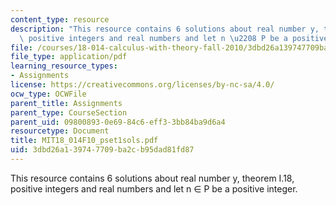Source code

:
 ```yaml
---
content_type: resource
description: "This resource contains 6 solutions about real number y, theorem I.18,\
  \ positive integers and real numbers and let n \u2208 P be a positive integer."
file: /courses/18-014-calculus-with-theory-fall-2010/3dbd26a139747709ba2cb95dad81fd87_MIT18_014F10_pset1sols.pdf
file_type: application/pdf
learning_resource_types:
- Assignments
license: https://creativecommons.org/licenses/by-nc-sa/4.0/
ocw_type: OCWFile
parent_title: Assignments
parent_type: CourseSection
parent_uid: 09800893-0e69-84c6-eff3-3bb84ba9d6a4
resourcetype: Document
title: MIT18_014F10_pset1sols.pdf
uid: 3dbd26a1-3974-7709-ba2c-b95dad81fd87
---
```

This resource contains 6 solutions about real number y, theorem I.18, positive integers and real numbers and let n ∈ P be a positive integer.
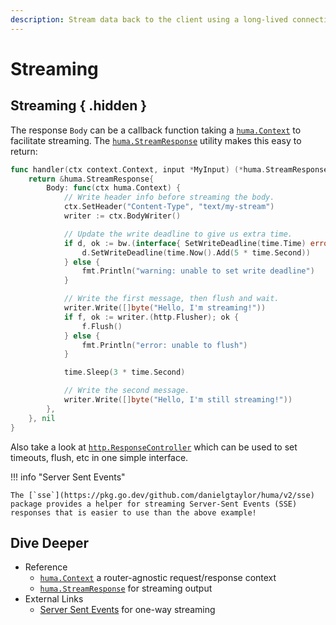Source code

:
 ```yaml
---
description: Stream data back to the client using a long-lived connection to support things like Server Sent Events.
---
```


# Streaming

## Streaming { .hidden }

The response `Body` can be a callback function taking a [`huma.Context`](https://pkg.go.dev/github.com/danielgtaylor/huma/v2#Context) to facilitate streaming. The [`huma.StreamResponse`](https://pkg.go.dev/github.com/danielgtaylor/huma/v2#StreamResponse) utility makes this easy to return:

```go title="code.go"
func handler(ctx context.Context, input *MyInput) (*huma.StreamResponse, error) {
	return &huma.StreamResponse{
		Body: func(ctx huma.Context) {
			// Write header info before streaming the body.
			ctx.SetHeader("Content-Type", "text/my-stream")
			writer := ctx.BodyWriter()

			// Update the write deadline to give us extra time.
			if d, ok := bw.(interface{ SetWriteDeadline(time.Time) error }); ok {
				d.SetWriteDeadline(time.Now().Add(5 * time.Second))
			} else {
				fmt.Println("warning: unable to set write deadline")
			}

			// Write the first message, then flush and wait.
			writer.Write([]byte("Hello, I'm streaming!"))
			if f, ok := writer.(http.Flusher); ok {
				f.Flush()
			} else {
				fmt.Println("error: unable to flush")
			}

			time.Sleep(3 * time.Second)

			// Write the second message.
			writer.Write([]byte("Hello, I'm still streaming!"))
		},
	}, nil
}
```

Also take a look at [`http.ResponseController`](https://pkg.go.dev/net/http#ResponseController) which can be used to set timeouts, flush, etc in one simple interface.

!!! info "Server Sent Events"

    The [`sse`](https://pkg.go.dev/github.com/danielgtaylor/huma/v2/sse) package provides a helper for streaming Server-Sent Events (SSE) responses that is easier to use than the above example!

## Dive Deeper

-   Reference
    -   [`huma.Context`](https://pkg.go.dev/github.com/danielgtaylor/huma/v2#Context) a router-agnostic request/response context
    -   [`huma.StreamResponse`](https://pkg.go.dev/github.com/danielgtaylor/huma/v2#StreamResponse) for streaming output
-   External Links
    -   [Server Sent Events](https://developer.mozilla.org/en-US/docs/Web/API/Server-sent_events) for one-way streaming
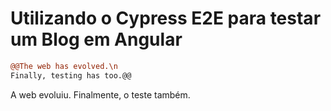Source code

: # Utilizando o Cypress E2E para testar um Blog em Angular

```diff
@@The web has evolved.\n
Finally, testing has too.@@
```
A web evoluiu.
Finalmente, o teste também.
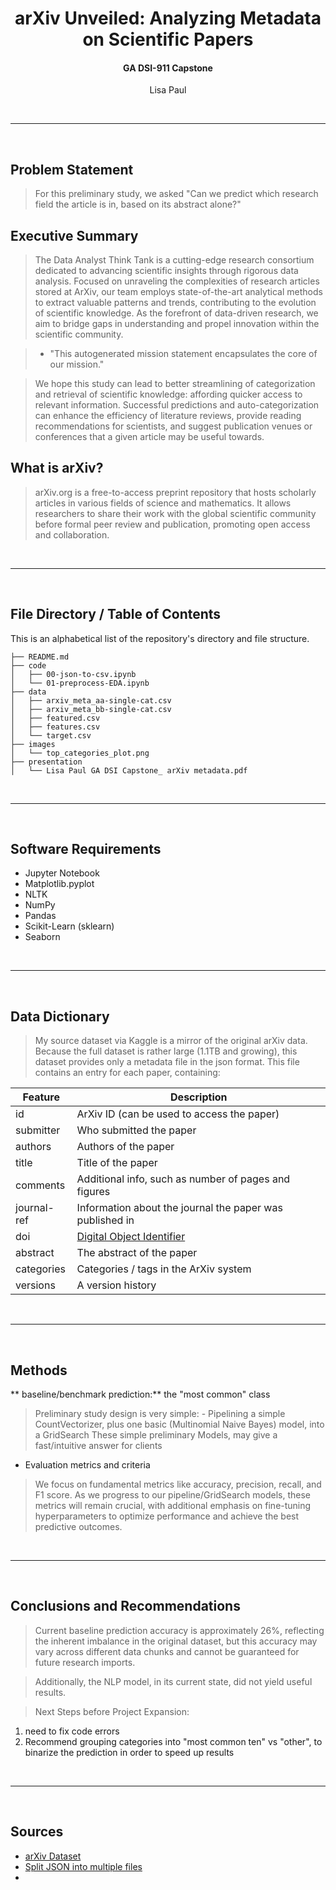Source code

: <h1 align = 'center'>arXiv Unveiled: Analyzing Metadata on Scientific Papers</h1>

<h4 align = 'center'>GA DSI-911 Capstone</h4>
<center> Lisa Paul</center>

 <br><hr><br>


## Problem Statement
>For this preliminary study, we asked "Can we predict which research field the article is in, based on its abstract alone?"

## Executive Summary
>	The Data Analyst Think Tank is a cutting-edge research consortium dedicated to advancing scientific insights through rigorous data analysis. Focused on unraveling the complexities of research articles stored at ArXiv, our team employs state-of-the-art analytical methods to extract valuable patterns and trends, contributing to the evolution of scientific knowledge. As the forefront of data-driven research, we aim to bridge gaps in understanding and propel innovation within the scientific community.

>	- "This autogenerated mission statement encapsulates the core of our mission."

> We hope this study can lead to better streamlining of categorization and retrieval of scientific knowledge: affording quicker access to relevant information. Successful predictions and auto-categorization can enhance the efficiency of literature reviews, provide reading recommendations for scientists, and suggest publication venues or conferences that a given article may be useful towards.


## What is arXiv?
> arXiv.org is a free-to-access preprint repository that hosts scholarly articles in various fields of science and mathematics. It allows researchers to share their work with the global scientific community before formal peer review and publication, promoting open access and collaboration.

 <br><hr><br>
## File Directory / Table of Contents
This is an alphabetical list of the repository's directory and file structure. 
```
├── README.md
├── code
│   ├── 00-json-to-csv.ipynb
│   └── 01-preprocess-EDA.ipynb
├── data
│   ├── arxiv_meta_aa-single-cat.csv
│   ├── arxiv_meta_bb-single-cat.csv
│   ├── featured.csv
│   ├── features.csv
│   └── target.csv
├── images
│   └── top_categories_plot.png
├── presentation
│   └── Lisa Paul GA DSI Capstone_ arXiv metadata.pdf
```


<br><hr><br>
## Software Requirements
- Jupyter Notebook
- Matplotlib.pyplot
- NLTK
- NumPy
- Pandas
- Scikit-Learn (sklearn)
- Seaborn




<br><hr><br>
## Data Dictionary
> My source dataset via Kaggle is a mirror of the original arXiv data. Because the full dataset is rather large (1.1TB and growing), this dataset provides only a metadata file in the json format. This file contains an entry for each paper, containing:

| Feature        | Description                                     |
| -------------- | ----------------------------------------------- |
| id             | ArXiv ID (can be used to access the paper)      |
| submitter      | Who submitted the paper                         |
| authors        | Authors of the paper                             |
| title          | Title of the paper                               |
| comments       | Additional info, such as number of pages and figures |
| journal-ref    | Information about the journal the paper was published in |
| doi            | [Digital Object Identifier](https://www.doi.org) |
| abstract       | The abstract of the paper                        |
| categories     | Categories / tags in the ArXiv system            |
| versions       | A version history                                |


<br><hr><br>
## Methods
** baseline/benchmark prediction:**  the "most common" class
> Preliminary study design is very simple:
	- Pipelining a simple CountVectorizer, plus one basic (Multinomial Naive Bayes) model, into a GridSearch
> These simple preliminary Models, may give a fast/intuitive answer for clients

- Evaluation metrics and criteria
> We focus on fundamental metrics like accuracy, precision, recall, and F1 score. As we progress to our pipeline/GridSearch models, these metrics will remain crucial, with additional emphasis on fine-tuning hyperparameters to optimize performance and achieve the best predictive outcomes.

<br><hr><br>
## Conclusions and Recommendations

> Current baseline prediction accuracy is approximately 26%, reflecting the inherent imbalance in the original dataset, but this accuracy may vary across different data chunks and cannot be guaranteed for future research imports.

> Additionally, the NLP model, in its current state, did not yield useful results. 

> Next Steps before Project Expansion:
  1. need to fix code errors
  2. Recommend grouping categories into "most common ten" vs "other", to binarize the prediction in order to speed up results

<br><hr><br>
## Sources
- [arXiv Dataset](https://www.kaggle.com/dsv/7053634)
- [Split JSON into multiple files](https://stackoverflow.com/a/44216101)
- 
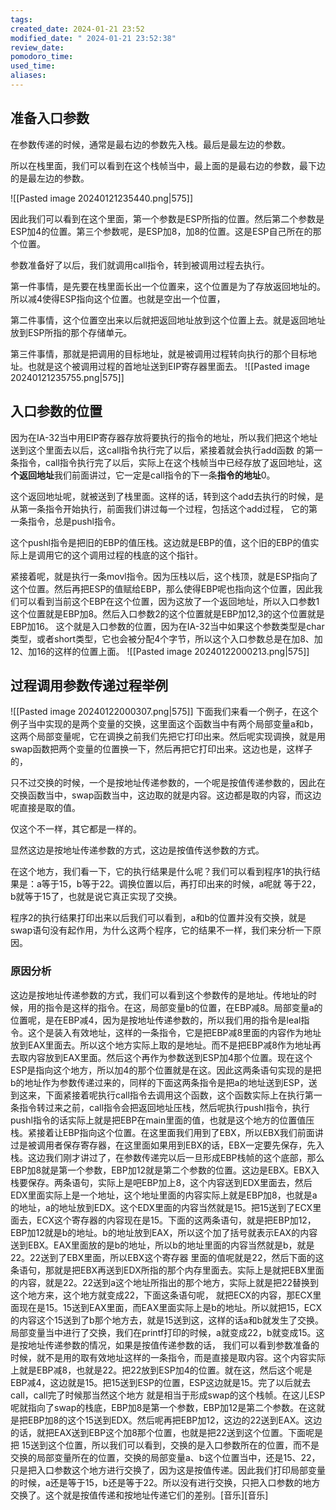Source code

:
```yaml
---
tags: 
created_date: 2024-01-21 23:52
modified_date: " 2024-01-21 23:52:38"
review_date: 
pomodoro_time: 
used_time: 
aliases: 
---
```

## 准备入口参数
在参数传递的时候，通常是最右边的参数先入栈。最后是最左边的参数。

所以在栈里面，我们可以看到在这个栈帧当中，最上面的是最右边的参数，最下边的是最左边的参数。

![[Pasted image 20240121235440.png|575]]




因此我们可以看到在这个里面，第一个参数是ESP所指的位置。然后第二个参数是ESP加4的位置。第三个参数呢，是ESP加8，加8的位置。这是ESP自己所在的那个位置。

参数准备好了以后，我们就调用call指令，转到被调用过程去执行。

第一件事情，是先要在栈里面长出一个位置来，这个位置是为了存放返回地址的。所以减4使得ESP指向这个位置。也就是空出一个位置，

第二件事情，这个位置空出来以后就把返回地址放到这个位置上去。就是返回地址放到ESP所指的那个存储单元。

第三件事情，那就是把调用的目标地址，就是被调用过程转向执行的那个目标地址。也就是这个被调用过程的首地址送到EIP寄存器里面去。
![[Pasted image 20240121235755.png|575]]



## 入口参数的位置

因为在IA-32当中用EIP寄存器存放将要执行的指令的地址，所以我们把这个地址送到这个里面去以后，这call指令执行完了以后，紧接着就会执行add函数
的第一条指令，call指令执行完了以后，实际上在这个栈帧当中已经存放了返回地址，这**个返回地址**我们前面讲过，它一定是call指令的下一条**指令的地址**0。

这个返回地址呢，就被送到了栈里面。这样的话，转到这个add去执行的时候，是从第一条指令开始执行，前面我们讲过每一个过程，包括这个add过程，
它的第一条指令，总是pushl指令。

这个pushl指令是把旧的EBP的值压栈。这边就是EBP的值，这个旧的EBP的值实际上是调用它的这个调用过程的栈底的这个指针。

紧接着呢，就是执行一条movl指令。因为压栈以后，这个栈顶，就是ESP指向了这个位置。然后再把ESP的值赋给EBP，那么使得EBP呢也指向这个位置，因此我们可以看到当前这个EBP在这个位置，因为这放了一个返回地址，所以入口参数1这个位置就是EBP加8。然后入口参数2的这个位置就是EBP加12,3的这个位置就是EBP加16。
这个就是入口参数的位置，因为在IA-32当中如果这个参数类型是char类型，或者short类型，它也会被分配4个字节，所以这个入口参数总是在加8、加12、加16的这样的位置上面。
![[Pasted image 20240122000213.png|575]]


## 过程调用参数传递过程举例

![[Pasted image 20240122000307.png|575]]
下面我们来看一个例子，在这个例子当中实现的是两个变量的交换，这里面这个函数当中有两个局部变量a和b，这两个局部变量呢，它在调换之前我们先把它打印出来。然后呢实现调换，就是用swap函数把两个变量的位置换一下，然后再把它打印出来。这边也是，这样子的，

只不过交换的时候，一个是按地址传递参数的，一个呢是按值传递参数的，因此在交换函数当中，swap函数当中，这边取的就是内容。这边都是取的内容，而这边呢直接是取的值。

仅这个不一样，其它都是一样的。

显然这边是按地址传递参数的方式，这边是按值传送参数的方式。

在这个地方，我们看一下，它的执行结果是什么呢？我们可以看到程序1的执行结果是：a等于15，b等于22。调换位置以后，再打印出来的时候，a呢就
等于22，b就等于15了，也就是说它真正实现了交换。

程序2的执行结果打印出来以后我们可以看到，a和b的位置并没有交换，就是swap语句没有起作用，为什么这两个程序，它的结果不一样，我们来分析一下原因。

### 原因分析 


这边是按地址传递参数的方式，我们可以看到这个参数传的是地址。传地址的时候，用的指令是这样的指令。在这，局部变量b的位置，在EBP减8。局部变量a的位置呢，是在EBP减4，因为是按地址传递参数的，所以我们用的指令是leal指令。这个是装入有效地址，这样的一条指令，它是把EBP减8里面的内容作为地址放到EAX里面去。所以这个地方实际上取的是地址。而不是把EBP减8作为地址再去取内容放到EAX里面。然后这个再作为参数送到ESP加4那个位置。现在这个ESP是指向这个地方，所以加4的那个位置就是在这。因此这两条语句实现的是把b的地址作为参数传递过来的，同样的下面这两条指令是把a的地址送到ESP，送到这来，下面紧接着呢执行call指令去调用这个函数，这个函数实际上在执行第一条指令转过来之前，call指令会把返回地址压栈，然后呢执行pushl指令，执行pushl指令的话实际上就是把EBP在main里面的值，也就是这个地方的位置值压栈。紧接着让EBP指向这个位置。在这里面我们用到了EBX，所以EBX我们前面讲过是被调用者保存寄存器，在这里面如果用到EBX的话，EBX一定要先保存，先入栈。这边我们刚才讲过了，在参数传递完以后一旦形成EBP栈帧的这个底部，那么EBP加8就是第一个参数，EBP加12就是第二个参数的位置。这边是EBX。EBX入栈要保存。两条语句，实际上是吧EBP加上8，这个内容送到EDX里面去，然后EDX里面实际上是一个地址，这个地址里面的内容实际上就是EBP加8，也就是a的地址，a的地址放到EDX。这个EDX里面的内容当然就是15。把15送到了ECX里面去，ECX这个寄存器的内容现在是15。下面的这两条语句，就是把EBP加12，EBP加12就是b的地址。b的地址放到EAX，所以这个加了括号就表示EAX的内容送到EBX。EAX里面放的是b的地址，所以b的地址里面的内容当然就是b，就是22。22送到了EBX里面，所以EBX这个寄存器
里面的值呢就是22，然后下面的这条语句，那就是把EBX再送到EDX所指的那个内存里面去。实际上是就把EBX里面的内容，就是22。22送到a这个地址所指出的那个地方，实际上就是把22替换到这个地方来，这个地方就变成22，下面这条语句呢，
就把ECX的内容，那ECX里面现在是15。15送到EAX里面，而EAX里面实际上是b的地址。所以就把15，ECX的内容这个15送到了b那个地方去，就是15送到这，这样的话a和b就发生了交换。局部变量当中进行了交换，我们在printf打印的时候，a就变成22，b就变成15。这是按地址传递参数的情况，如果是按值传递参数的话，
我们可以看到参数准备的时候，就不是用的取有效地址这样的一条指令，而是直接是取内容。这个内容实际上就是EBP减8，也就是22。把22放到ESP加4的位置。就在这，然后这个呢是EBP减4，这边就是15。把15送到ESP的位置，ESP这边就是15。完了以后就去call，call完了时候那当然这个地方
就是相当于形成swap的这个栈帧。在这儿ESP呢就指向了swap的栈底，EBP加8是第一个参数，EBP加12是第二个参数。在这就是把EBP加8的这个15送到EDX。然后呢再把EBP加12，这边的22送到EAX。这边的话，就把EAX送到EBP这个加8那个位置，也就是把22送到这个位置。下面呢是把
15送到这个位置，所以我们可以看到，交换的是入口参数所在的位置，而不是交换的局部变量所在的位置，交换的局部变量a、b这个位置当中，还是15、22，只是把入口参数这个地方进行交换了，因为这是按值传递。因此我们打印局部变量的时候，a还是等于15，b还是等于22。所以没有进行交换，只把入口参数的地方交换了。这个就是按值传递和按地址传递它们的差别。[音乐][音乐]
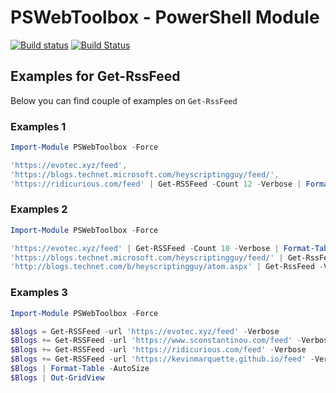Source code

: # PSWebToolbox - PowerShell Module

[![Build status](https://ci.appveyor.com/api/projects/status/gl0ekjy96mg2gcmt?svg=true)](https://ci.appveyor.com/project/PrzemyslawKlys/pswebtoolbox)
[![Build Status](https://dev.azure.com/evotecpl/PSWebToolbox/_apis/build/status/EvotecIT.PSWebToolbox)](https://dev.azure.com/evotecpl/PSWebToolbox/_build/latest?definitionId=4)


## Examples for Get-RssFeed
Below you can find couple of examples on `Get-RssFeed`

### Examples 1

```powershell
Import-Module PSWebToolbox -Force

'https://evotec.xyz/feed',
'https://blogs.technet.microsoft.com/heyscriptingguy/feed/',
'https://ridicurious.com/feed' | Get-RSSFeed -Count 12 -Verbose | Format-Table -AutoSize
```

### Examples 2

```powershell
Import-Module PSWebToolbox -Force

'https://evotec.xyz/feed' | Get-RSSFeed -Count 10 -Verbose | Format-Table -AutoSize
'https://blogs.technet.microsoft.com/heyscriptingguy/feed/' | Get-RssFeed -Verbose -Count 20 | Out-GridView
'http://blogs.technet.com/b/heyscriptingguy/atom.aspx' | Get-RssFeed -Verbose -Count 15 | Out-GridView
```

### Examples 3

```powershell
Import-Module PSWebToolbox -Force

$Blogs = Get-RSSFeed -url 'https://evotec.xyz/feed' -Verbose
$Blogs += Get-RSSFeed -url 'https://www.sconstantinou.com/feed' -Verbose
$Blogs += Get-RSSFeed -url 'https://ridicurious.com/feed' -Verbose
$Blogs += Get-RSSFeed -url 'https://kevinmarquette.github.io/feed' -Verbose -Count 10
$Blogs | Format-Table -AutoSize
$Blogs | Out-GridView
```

———

What you have to do: Going through the data above, return each line with the word "tags".

Your solution:
| categories     | Categories / tags in the ArXiv system            |
tags: 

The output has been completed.